Task directions – Keep to one stretch of the data below, the lines from the one with "Sarvam AI provides" up to and including the one with "- **🌀 cURL** – Simple", and return that stretch exactly.

Provided information –

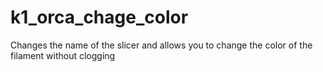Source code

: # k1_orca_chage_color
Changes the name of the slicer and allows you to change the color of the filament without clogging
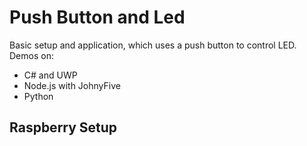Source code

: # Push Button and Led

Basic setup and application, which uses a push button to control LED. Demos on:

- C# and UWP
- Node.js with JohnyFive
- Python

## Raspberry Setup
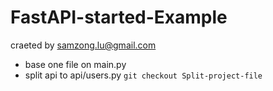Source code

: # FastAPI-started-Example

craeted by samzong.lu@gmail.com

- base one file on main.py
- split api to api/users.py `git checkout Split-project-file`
---
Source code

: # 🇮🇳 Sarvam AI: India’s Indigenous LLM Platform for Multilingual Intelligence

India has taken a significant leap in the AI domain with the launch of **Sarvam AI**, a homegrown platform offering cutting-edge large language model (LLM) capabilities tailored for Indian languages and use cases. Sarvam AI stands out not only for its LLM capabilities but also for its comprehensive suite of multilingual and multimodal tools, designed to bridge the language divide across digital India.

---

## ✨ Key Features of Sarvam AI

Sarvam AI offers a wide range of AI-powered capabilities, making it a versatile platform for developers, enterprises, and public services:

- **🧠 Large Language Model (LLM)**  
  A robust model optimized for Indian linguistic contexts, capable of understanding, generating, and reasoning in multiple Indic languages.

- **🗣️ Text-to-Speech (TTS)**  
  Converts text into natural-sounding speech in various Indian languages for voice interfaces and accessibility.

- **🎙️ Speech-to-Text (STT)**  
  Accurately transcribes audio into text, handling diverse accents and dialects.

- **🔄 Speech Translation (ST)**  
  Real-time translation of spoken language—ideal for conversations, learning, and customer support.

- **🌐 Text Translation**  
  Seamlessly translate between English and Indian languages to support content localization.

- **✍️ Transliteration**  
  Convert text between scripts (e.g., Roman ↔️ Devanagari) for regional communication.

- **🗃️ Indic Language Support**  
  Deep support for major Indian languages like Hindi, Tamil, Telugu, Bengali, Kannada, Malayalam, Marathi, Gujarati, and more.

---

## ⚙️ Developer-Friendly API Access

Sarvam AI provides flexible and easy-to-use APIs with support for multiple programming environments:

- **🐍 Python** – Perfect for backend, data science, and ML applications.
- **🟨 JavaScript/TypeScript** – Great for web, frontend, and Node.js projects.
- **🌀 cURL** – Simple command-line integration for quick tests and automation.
...
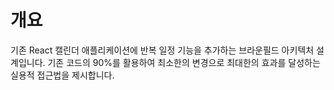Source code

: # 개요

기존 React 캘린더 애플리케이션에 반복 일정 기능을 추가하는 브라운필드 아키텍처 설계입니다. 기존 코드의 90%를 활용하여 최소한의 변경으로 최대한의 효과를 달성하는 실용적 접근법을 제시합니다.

Reply to the exercise –
Sarvam AI provides flexible and easy-to-use APIs with support for multiple programming environments:

- **🐍 Python** – Perfect for backend, data science, and ML applications.
- **🟨 JavaScript/TypeScript** – Great for web, frontend, and Node.js projects.
- **🌀 cURL** – Simple command-line integration for quick tests and automation.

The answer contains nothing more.